The influence of coastal upwelling and a river plume on the subsurface chlorophyll maximum over the shelf of the northeastern South China Sea

Frequently observed subsurface chlorophyll maximum (SCM) contributes substantial biomass to the waters over the continental shelf of the northeastern South China Sea (NSCS) but it has not been sufficiently investigated. In this study, observations and a three-dimensional coupled physical–biological numerical model were utilized to investigate the characteristics of the SCM under strong controls of coastal upwelling circulation and the Pearl River plume in the NSCS. The model captures the observed characteristics of the SCM in the NSCS reasonably well. Both the depth and intensity of the SCM are spatially variable and regulated by the variable upwelling circulation and associated plume distribution over the complex shelf topography. In nearshore waters, the SCM shoals and weakens towards the coast as a result of the upwelling of high nutrient low chlorophyll deep water while surface productivity is enhanced.

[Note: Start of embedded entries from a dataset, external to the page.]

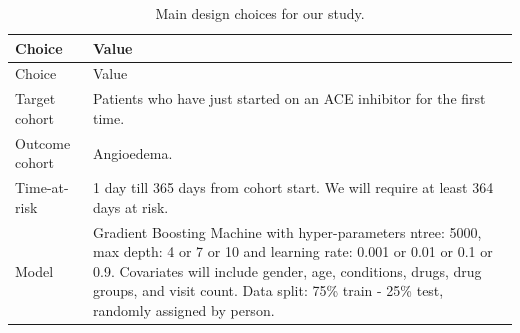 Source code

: \documentclass[11pt]{book}
\begin{document}
\begin{longtable}[]{@{}ll@{}}
\caption{\label{tab:plpSummary} Main design choices for our
study.}\tabularnewline
\toprule
\begin{minipage}[b]{0.23\columnwidth}\raggedright\strut
Choice\strut
\end{minipage} & \begin{minipage}[b]{0.71\columnwidth}\raggedright\strut
Value\strut
\end{minipage}\tabularnewline
\midrule
\endfirsthead
\toprule
\begin{minipage}[b]{0.23\columnwidth}\raggedright\strut
Choice\strut
\end{minipage} & \begin{minipage}[b]{0.71\columnwidth}\raggedright\strut
Value\strut
\end{minipage}\tabularnewline
\midrule
\endhead
\begin{minipage}[t]{0.23\columnwidth}\raggedright\strut
Target cohort\strut
\end{minipage} & \begin{minipage}[t]{0.71\columnwidth}\raggedright\strut
Patients who have just started on an ACE inhibitor for the first
time.\strut
\end{minipage}\tabularnewline
\begin{minipage}[t]{0.23\columnwidth}\raggedright\strut
Outcome cohort\strut
\end{minipage} & \begin{minipage}[t]{0.71\columnwidth}\raggedright\strut
Angioedema.\strut
\end{minipage}\tabularnewline
\begin{minipage}[t]{0.23\columnwidth}\raggedright\strut
Time-at-risk\strut
\end{minipage} & \begin{minipage}[t]{0.71\columnwidth}\raggedright\strut
1 day till 365 days from cohort start. We will require at least 364 days
at risk.\strut
\end{minipage}\tabularnewline
\begin{minipage}[t]{0.23\columnwidth}\raggedright\strut
Model\strut
\end{minipage} & \begin{minipage}[t]{0.71\columnwidth}\raggedright\strut
Gradient Boosting Machine with hyper-parameters ntree: 5000, max depth:
4 or 7 or 10 and learning rate: 0.001 or 0.01 or 0.1 or 0.9. Covariates
will include gender, age, conditions, drugs, drug groups, and visit
count. Data split: 75\% train - 25\% test, randomly assigned by
person.\strut
\end{minipage}\tabularnewline
\bottomrule
\end{longtable}
\end{document}

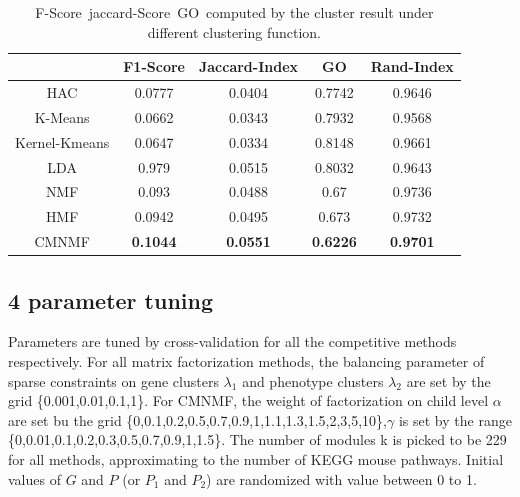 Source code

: \documentclass{bmcart}
\begin{document}
\begin{table}
\centering
\caption{F-Score\ jaccard-Score\ GO\ computed by the cluster result under different clustering function.}
\label{tab:go}
\begin{tabular}{|c||c|c|c|c|}
\hline
&F1-Score &Jaccard-Index& GO&Rand-Index\\
\hline
\hline
HAC&0.0777&0.0404&0.7742&0.9646\\
\hline
K-Means&0.0662  & 0.0343& 0.7932&0.9568\\
\hline
Kernel-Kmeans&0.0647&0.0334&0.8148&0.9661\\
\hline
LDA&0.979&0.0515&0.8032&0.9643\\
\hline
NMF&0.093&0.0488&0.67&0.9736\\
\hline
HMF&0.0942&0.0495&0.673&0.9732\\
\hline
CMNMF&\textbf{0.1044}& \textbf{0.0551}& \textbf{0.6226}&\textbf{0.9701}\\
\hline
\end{tabular}
\end{table}


\subsection*{4 parameter tuning}
Parameters are tuned by cross-validation for all the competitive methods respectively. For all matrix factorization methods, the balancing parameter of sparse constraints on gene clusters $\lambda_1$ and phenotype clusters $\lambda_2$ are set by the grid \{0.001,0.01,0.1,1\}. For CMNMF, the weight of factorization on child level $\alpha$ are set bu the grid \{0,0.1,0.2,0.5,0.7,0.9,1,1.1,1.3,1.5,2,3,5,10\},$\gamma$ is set by the range \{0,0.01,0.1,0.2,0.3,0.5,0.7,0.9,1,1.5\}. The number of modules k is picked to be 229 for all methods, approximating to the number of KEGG mouse pathways. Initial values of $G$ and $P$ (or $P_1$ and $P_2$) are randomized with value between 0 to 1.
\end{document}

The intensity of the SCM weakens when the surface layer is covered by the river plume because of the substantial reduction of photosynthetic active radiation (PAR). Strengthening upwelling-favorable wind weakens the intensity of the SCM due to dilution by the enhanced mixing, but the SCM depth remains relatively stable in the offshore water as a result of no apparent shift of the nutricline. Changing incident PAR leads to an interactive response in chlorophyll concentration, nutricline, and the depth of the SCM.